(ENTRIES PROVIDED begins)

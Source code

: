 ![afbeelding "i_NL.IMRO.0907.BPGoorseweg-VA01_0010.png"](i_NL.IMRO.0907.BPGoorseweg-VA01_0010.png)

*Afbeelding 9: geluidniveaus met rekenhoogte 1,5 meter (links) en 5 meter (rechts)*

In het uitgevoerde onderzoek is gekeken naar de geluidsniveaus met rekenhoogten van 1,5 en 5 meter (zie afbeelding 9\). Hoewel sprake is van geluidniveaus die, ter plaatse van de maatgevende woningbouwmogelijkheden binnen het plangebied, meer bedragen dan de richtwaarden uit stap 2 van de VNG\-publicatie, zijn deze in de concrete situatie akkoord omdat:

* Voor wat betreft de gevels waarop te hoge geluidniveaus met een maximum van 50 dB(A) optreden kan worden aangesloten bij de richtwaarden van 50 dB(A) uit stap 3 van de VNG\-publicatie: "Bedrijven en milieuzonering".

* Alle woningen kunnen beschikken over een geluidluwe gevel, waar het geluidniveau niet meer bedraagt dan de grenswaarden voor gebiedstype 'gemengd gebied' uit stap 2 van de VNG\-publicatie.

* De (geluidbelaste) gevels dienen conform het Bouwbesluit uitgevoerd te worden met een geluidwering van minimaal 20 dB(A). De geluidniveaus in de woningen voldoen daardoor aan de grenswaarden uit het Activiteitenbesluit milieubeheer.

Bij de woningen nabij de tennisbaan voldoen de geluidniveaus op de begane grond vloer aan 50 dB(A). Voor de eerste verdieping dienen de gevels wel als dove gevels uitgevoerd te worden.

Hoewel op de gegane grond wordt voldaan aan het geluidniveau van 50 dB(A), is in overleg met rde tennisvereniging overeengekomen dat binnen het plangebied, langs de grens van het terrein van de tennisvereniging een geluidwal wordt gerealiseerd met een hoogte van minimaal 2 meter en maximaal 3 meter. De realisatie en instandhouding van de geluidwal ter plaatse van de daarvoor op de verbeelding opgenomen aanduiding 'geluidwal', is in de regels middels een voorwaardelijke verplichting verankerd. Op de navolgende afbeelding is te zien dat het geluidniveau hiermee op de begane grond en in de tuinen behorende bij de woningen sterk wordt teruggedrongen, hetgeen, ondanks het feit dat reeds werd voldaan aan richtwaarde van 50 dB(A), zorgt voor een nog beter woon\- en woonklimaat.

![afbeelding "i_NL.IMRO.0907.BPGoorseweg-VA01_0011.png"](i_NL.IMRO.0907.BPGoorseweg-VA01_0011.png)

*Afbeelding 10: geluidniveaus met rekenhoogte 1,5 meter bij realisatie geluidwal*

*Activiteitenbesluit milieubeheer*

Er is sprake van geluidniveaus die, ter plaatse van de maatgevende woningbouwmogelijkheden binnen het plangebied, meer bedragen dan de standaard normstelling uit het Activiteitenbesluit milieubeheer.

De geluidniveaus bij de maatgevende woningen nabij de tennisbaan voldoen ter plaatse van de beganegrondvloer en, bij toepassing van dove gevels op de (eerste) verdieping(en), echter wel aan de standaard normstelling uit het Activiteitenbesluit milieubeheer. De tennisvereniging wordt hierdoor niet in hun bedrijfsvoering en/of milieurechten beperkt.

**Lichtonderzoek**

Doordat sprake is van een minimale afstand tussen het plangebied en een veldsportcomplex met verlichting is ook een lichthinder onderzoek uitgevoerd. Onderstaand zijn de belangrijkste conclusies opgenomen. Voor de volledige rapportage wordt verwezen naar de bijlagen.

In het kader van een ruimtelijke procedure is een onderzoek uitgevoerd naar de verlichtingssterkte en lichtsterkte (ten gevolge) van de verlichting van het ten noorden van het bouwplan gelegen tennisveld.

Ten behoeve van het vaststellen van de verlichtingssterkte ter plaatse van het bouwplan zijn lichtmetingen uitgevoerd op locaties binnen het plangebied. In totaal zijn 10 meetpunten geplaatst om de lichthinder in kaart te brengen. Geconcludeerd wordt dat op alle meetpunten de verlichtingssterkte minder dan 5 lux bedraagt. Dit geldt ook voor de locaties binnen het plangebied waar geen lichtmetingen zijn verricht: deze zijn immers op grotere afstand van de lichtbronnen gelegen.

(ENTRIES PROVIDED ends)

PROMPT — In the material above, find every line with the word "dienen" and show it.

RESULT OF THE TASK —
* De (geluidbelaste) gevels dienen conform het Bouwbesluit uitgevoerd te worden met een geluidwering van minimaal 20 dB(A). De geluidniveaus in de woningen voldoen daardoor aan de grenswaarden uit het Activiteitenbesluit milieubeheer.
Bij de woningen nabij de tennisbaan voldoen de geluidniveaus op de begane grond vloer aan 50 dB(A). Voor de eerste verdieping dienen de gevels wel als dove gevels uitgevoerd te worden.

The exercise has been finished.